■ WHAT YOU HAVE TO DO:
The line bearing "Diese Seiten beinhalten", together with all lines after it to the end of the material, should be repeated exactly; leave out everything else.

■ EXTRACTED INFORMATION:
☆ ☆ ☆
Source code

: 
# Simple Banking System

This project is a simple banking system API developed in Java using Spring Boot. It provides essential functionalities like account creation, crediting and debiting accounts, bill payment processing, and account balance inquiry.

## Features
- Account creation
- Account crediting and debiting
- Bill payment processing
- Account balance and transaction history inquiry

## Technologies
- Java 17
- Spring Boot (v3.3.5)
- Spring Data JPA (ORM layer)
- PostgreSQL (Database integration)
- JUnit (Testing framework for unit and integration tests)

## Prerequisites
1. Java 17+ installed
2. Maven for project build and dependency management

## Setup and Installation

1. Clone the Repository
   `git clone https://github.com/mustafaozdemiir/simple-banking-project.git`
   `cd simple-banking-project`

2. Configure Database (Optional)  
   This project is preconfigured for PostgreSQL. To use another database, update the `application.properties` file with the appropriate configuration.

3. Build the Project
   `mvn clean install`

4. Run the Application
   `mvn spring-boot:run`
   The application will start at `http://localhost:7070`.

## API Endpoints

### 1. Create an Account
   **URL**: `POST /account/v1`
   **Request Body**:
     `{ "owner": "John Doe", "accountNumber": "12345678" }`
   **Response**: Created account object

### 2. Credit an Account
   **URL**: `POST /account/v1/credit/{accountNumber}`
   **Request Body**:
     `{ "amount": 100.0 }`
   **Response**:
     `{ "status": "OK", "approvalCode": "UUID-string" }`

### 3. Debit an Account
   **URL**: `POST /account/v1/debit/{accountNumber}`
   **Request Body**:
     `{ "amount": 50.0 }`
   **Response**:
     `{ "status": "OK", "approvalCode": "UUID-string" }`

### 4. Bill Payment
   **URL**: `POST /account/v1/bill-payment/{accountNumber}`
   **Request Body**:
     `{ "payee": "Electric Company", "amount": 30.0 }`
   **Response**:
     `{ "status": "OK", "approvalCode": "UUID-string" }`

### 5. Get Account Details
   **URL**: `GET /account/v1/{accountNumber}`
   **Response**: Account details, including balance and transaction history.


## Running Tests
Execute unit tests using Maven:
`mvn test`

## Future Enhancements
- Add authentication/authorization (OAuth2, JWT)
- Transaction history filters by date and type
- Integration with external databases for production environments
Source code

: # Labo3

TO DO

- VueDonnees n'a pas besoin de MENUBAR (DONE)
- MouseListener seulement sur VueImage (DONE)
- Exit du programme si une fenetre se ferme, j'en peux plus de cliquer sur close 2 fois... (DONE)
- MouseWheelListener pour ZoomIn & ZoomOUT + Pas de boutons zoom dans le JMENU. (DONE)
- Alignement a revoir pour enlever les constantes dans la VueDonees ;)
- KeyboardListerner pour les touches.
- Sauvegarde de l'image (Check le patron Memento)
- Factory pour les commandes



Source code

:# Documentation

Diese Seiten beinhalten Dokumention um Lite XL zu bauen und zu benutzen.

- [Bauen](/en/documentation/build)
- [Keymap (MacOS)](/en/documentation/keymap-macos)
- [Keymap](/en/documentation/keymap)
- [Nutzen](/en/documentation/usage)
☆ ☆ ☆
■ REPLY TO THE EXERCISE:
Diese Seiten beinhalten Dokumention um Lite XL zu bauen und zu benutzen.

- [Bauen](/en/documentation/build)
- [Keymap (MacOS)](/en/documentation/keymap-macos)
- [Keymap](/en/documentation/keymap)
- [Nutzen](/en/documentation/usage)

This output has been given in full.